▶ **Dataset**
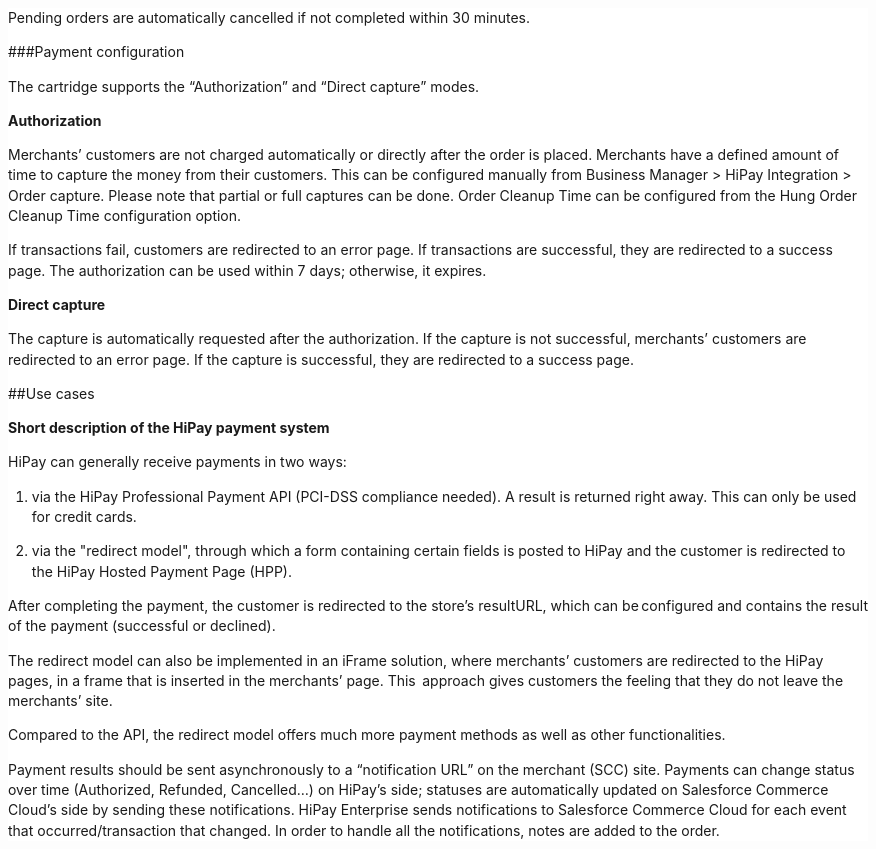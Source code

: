 Pending orders are automatically cancelled if not completed within 30
minutes.

###Payment configuration

The cartridge supports the “Authorization” and “Direct capture” modes.

**Authorization**

Merchants’ customers are not charged automatically or directly after the
order is placed. Merchants have a defined amount of time to capture the
money from their customers. This can be configured manually from
Business Manager &gt; HiPay Integration &gt; Order capture. Please note
that partial or full captures can be done. Order Cleanup Time can be
configured from the Hung Order Cleanup Time configuration option.

If transactions fail, customers are redirected to an error page. If
transactions are successful, they are redirected to a success page. The
authorization can be used within 7 days; otherwise, it expires.

**Direct capture**

The capture is automatically requested after the authorization. If the
capture is not successful, merchants’ customers are redirected to an
error page. If the capture is successful, they are redirected to a
success page.

##Use cases

**Short description of the HiPay payment system**

HiPay can generally receive payments in two ways: 

1. via the HiPay Professional Payment API (PCI-DSS compliance needed). A result is returned right away. This can only be used for credit cards.

2. via the "redirect model", through which a form containing certain
fields is posted to HiPay and the customer is redirected to the HiPay
Hosted Payment Page (HPP).

After completing the payment, the customer is redirected to the store’s
resultURL, which can be configured and contains the result of the
payment (successful or declined).

The redirect model can also be implemented in an iFrame solution, where
merchants’ customers are redirected to the HiPay pages, in a frame that
is inserted in the merchants’ page. This  approach gives customers the
feeling that they do not leave the merchants’ site.

Compared to the API, the redirect model offers much more payment methods
as well as other functionalities. 

Payment results should be sent asynchronously to a “notification URL” on
the merchant (SCC) site. Payments can change status over time
(Authorized, Refunded, Cancelled…) on HiPay’s side; statuses are
automatically updated on Salesforce Commerce Cloud’s side by sending these
notifications. HiPay Enterprise sends notifications to Salesforce Commerce Cloud for
each event that occurred/transaction that changed. In order to handle
all the notifications, notes are added to the order.
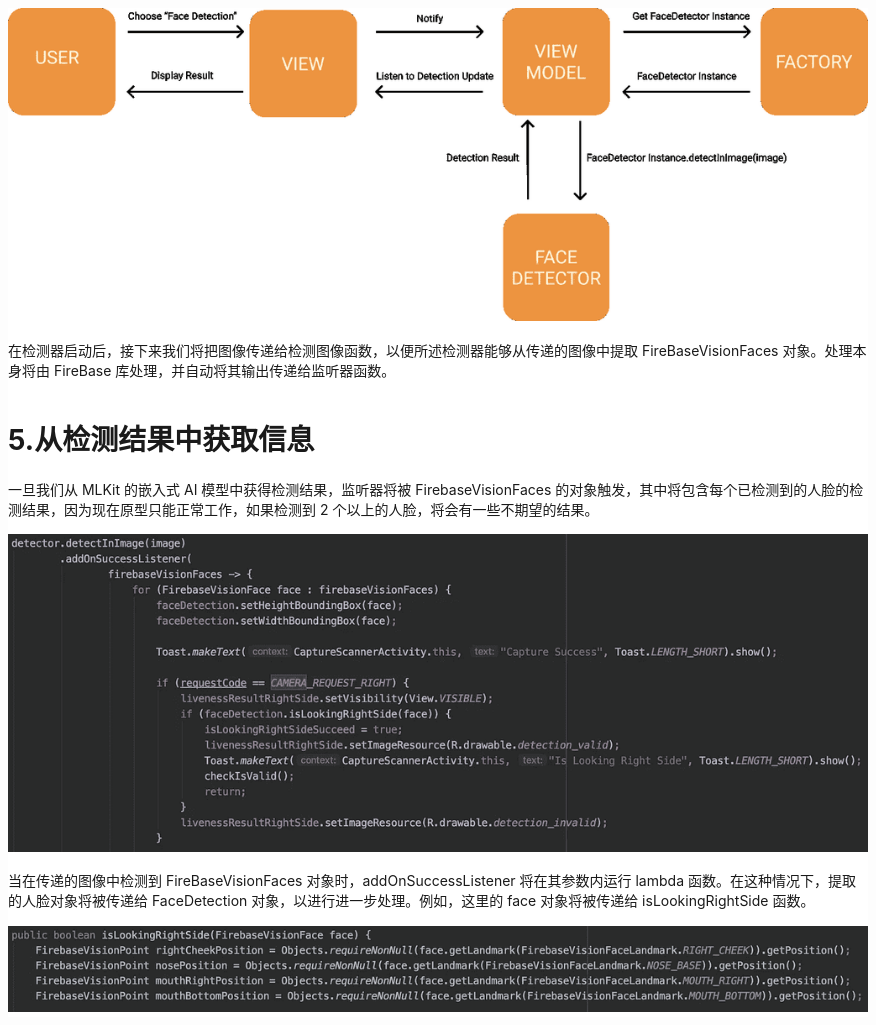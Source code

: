 ![](img/aeb73084a4cdcc77e390a608cbe6983c.png)

在检测器启动后，接下来我们将把图像传递给检测图像函数，以便所述检测器能够从传递的图像中提取 FireBaseVisionFaces 对象。处理本身将由 FireBase 库处理，并自动将其输出传递给监听器函数。

# 5.从检测结果中获取信息

一旦我们从 MLKit 的嵌入式 AI 模型中获得检测结果，监听器将被 FirebaseVisionFaces 的对象触发，其中将包含每个已检测到的人脸的检测结果，因为现在原型只能正常工作，如果检测到 2 个以上的人脸，将会有一些不期望的结果。

![](img/0ad18171f53a0dbba880538bc3b60c49.png)

当在传递的图像中检测到 FireBaseVisionFaces 对象时，addOnSuccessListener 将在其参数内运行 lambda 函数。在这种情况下，提取的人脸对象将被传递给 FaceDetection 对象，以进行进一步处理。例如，这里的 face 对象将被传递给 isLookingRightSide 函数。

![](img/db40d0e08ed26eb8c618e3cb16eb9649.png)
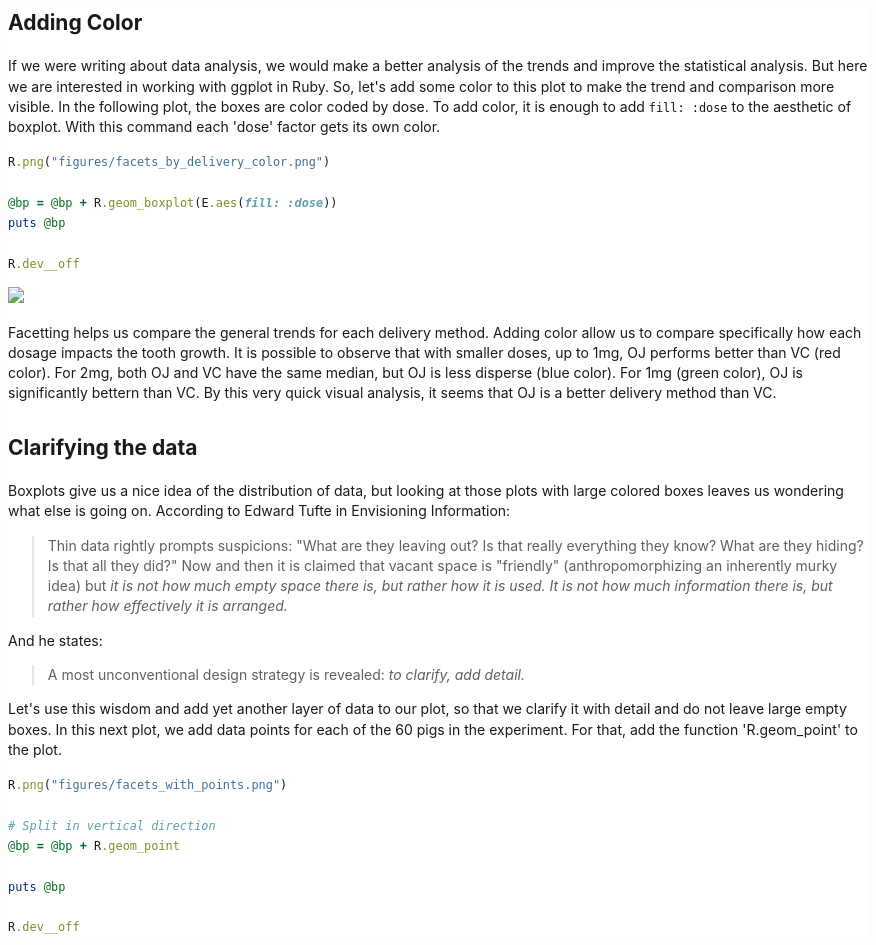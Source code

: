 ## Adding Color

If we were writing about data analysis, we would make a better analysis of the trends and
improve the statistical analysis.  But here we are interested in working with ggplot
in Ruby.  So, let's add some color to this plot to make the trend and comparison more
visible.  In the following plot, the boxes are color coded by dose.  To add color, it is
enough to add ```fill: :dose``` to the aesthetic of boxplot.  With this command each 'dose'
factor gets its own color.


```ruby
R.png("figures/facets_by_delivery_color.png")

@bp = @bp + R.geom_boxplot(E.aes(fill: :dose))
puts @bp

R.dev__off
```

![](https://gist.githubusercontent.com/rbotafogo/5538d6c679a59f4d56179b2c030e8d28/raw/96db2729e02ced0f9336216d87d14af141c1e81b/facets_by_delivery_color.png)

Facetting helps us compare the general trends for each delivery method.
Adding color allow us to compare specifically how each dosage impacts the tooth growth.
It is possible to observe that with smaller doses, up to 1mg, OJ performs better
than VC (red color). For 2mg, both OJ and VC have the same median, but OJ is
less disperse (blue color).
For 1mg (green color), OJ is significantly bettern than VC. By this very quick
visual analysis, it seems that OJ is a better delivery method than VC.

## Clarifying the data

Boxplots give us a nice idea of the distribution of data, but looking at those plots with
large colored boxes leaves us wondering what else is going on.  According to
Edward Tufte in Envisioning Information:

> Thin data rightly prompts suspicions: "What are they leaving out? Is that really everything
> they know? What are they hiding? Is that all they did?" Now and then it is claimed
> that vacant space is "friendly" (anthropomorphizing an inherently murky idea) but
> _it is not how much empty space there is, but rather how it is used. It is not how much
> information there is, but rather how effectively it is arranged._

And he states:

> A most unconventional design strategy is revealed: _to clarify, add detail._

Let's use this wisdom and add yet another layer of data to our plot, so that we clarify
it with detail and do not leave large empty boxes.  In this next plot, we add data points for
each of the 60 pigs in the experiment.  For that, add the function 'R.geom_point' to the
plot.


```ruby
R.png("figures/facets_with_points.png")

# Split in vertical direction
@bp = @bp + R.geom_point

puts @bp

R.dev__off
```
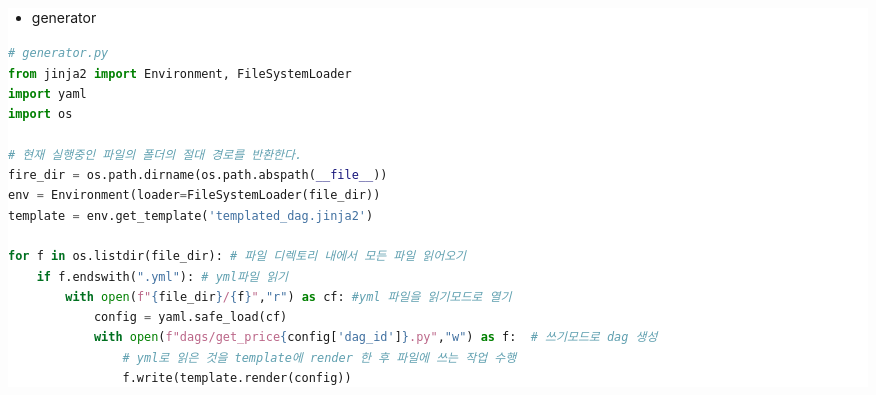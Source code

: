 - generator

```python
# generator.py
from jinja2 import Environment, FileSystemLoader
import yaml
import os

# 현재 실행중인 파일의 폴더의 절대 경로를 반환한다.
fire_dir = os.path.dirname(os.path.abspath(__file__))
env = Environment(loader=FileSystemLoader(file_dir))
template = env.get_template('templated_dag.jinja2')

for f in os.listdir(file_dir): # 파일 디렉토리 내에서 모든 파일 읽어오기
	if f.endswith(".yml"): # yml파일 읽기
		with open(f"{file_dir}/{f}","r") as cf: #yml 파일을 읽기모드로 열기
			config = yaml.safe_load(cf)
			with open(f"dags/get_price{config['dag_id']}.py","w") as f:  # 쓰기모드로 dag 생성
				# yml로 읽은 것을 template에 render 한 후 파일에 쓰는 작업 수행
				f.write(template.render(config))
```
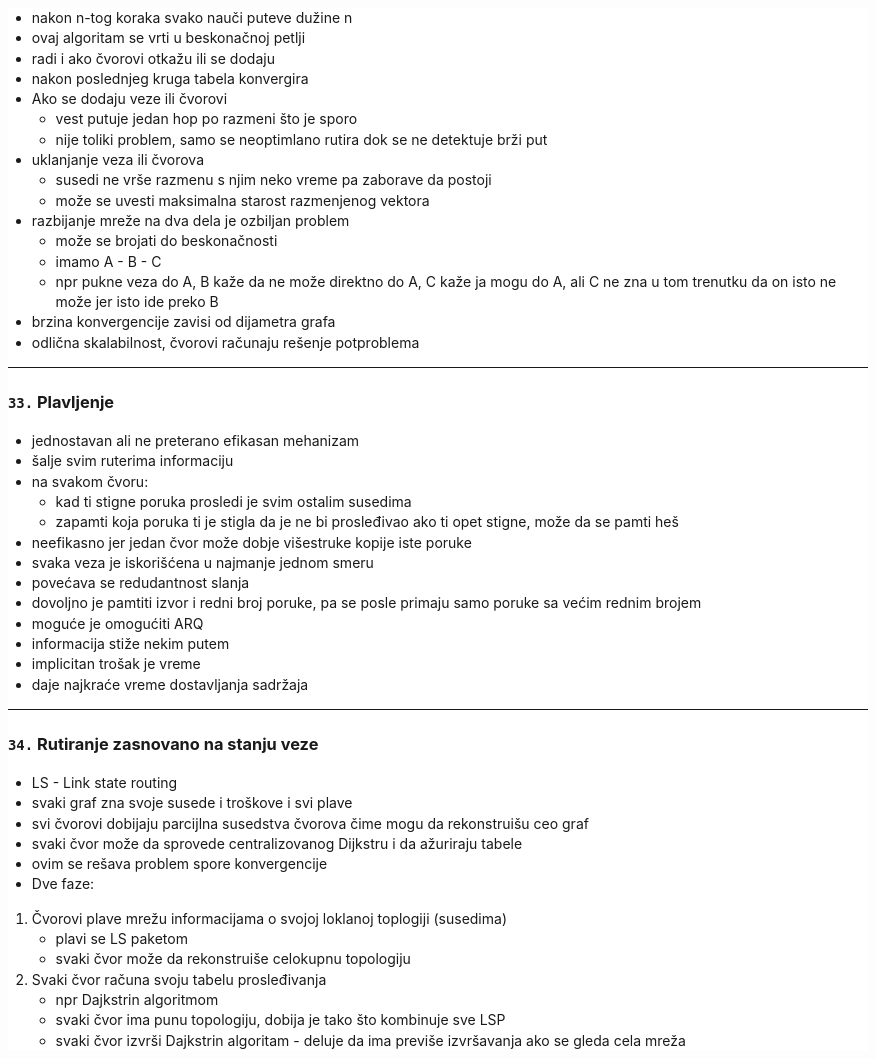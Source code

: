 - nakon n-tog koraka svako nauči puteve dužine n
- ovaj algoritam se vrti u beskonačnoj petlji
- radi i ako čvorovi otkažu ili se dodaju
- nakon poslednjeg kruga tabela konvergira
- Ako se dodaju veze ili čvorovi
    - vest putuje jedan hop po razmeni što je sporo
    - nije toliki problem, samo se neoptimlano rutira dok se ne detektuje brži put
- uklanjanje veza ili čvorova
    - susedi ne vrše razmenu s njim neko vreme pa zaborave da postoji
    - može se uvesti maksimalna starost razmenjenog vektora
- razbijanje mreže na dva dela je ozbiljan problem
    - može se brojati do beskonačnosti
    - imamo A - B - C
    - npr pukne veza do A, B kaže da ne može direktno do A, C kaže ja mogu do A, ali C ne zna u tom trenutku da on isto ne može jer isto ide preko B
- brzina konvergencije zavisi od dijametra grafa
- odlična skalabilnost, čvorovi računaju rešenje potproblema

---

### `33.` Plavljenje

- jednostavan ali ne preterano efikasan mehanizam
- šalje svim ruterima informaciju
- na svakom čvoru:
    - kad ti stigne poruka prosledi je svim ostalim susedima
    - zapamti koja poruka ti je stigla da je ne bi prosleđivao ako ti opet stigne, može da se pamti heš
- neefikasno jer jedan čvor može dobje višestruke kopije iste poruke
- svaka veza je iskorišćena u najmanje jednom smeru
- povećava se redudantnost slanja
- dovoljno je pamtiti izvor i redni broj poruke, pa se posle primaju samo poruke sa većim rednim brojem
- moguće je omogućiti  ARQ
- informacija stiže nekim putem
- implicitan trošak je vreme
- daje najkraće vreme dostavljanja sadržaja

---

### `34.` Rutiranje zasnovano na stanju veze
- LS - Link state routing
- svaki graf zna svoje susede i troškove i svi plave
- svi čvorovi dobijaju parcijlna susedstva čvorova čime mogu da rekonstruišu ceo graf
- svaki čvor može da sprovede centralizovanog Dijkstru i da ažuriraju tabele
- ovim se rešava problem spore konvergencije
- Dve faze:
1. Čvorovi plave mrežu informacijama o svojoj loklanoj toplogiji (susedima)
    - plavi se LS paketom
    - svaki čvor može da rekonstruiše celokupnu topologiju
2. Svaki čvor računa svoju tabelu prosleđivanja
    - npr Dajkstrin algoritmom
    - svaki čvor ima punu topologiju, dobija je tako što kombinuje sve LSP
    - svaki čvor izvrši Dajkstrin algoritam - deluje da ima previše izvršavanja ako se gleda cela mreža
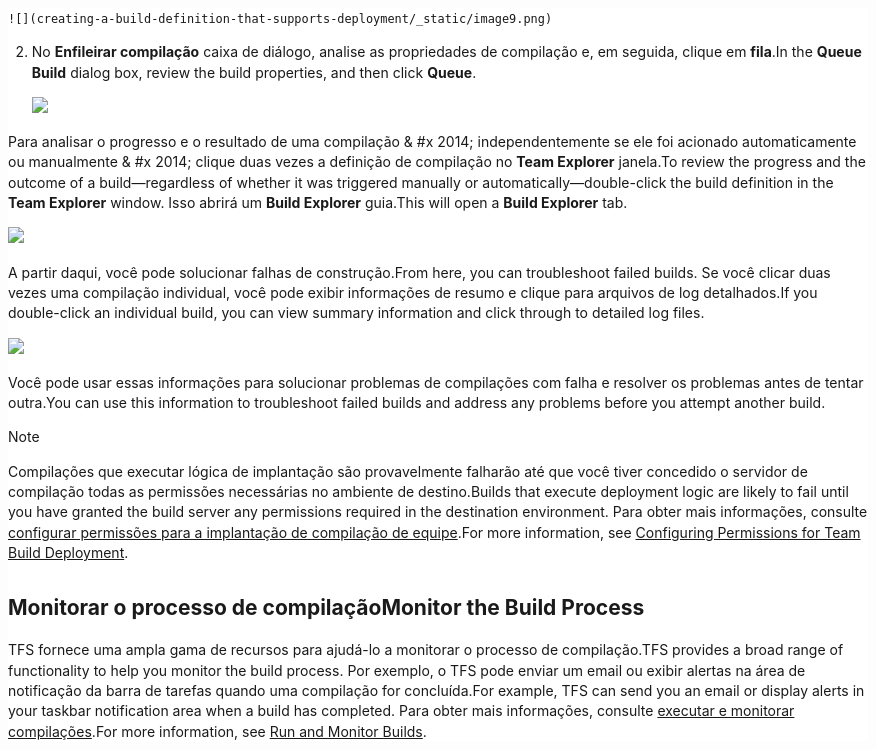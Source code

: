     ![](creating-a-build-definition-that-supports-deployment/_static/image9.png)
2. <span data-ttu-id="99c6b-183">No **Enfileirar compilação** caixa de diálogo, analise as propriedades de compilação e, em seguida, clique em **fila**.</span><span class="sxs-lookup"><span data-stu-id="99c6b-183">In the **Queue Build** dialog box, review the build properties, and then click **Queue**.</span></span>

    ![](creating-a-build-definition-that-supports-deployment/_static/image10.png)

<span data-ttu-id="99c6b-184">Para analisar o progresso e o resultado de uma compilação & #x 2014; independentemente se ele foi acionado automaticamente ou manualmente & #x 2014; clique duas vezes a definição de compilação no **Team Explorer** janela.</span><span class="sxs-lookup"><span data-stu-id="99c6b-184">To review the progress and the outcome of a build&#x2014;regardless of whether it was triggered manually or automatically&#x2014;double-click the build definition in the **Team Explorer** window.</span></span> <span data-ttu-id="99c6b-185">Isso abrirá um **Build Explorer** guia.</span><span class="sxs-lookup"><span data-stu-id="99c6b-185">This will open a **Build Explorer** tab.</span></span>

![](creating-a-build-definition-that-supports-deployment/_static/image11.png)

<span data-ttu-id="99c6b-186">A partir daqui, você pode solucionar falhas de construção.</span><span class="sxs-lookup"><span data-stu-id="99c6b-186">From here, you can troubleshoot failed builds.</span></span> <span data-ttu-id="99c6b-187">Se você clicar duas vezes uma compilação individual, você pode exibir informações de resumo e clique para arquivos de log detalhados.</span><span class="sxs-lookup"><span data-stu-id="99c6b-187">If you double-click an individual build, you can view summary information and click through to detailed log files.</span></span>

![](creating-a-build-definition-that-supports-deployment/_static/image12.png)

<span data-ttu-id="99c6b-188">Você pode usar essas informações para solucionar problemas de compilações com falha e resolver os problemas antes de tentar outra.</span><span class="sxs-lookup"><span data-stu-id="99c6b-188">You can use this information to troubleshoot failed builds and address any problems before you attempt another build.</span></span>

> [!NOTE]
> <span data-ttu-id="99c6b-189">Compilações que executar lógica de implantação são provavelmente falharão até que você tiver concedido o servidor de compilação todas as permissões necessárias no ambiente de destino.</span><span class="sxs-lookup"><span data-stu-id="99c6b-189">Builds that execute deployment logic are likely to fail until you have granted the build server any permissions required in the destination environment.</span></span> <span data-ttu-id="99c6b-190">Para obter mais informações, consulte [configurar permissões para a implantação de compilação de equipe](configuring-permissions-for-team-build-deployment.md).</span><span class="sxs-lookup"><span data-stu-id="99c6b-190">For more information, see [Configuring Permissions for Team Build Deployment](configuring-permissions-for-team-build-deployment.md).</span></span>


## <a name="monitor-the-build-process"></a><span data-ttu-id="99c6b-191">Monitorar o processo de compilação</span><span class="sxs-lookup"><span data-stu-id="99c6b-191">Monitor the Build Process</span></span>

<span data-ttu-id="99c6b-192">TFS fornece uma ampla gama de recursos para ajudá-lo a monitorar o processo de compilação.</span><span class="sxs-lookup"><span data-stu-id="99c6b-192">TFS provides a broad range of functionality to help you monitor the build process.</span></span> <span data-ttu-id="99c6b-193">Por exemplo, o TFS pode enviar um email ou exibir alertas na área de notificação da barra de tarefas quando uma compilação for concluída.</span><span class="sxs-lookup"><span data-stu-id="99c6b-193">For example, TFS can send you an email or display alerts in your taskbar notification area when a build has completed.</span></span> <span data-ttu-id="99c6b-194">Para obter mais informações, consulte [executar e monitorar compilações](https://msdn.microsoft.com/en-us/library/ms181721.aspx).</span><span class="sxs-lookup"><span data-stu-id="99c6b-194">For more information, see [Run and Monitor Builds](https://msdn.microsoft.com/en-us/library/ms181721.aspx).</span></span>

▶ **Goal of the exercise**
Using the listing above, copy exactly the line that contains "Merchants’ customers are not", the line that contains "transactions are successful, they", and each line that falls between them.

▶ **Response to the task**
Merchants’ customers are not charged automatically or directly after the
order is placed. Merchants have a defined amount of time to capture the
money from their customers. This can be configured manually from
Business Manager &gt; HiPay Integration &gt; Order capture. Please note
that partial or full captures can be done. Order Cleanup Time can be
configured from the Hung Order Cleanup Time configuration option.

If transactions fail, customers are redirected to an error page. If
transactions are successful, they are redirected to a success page. The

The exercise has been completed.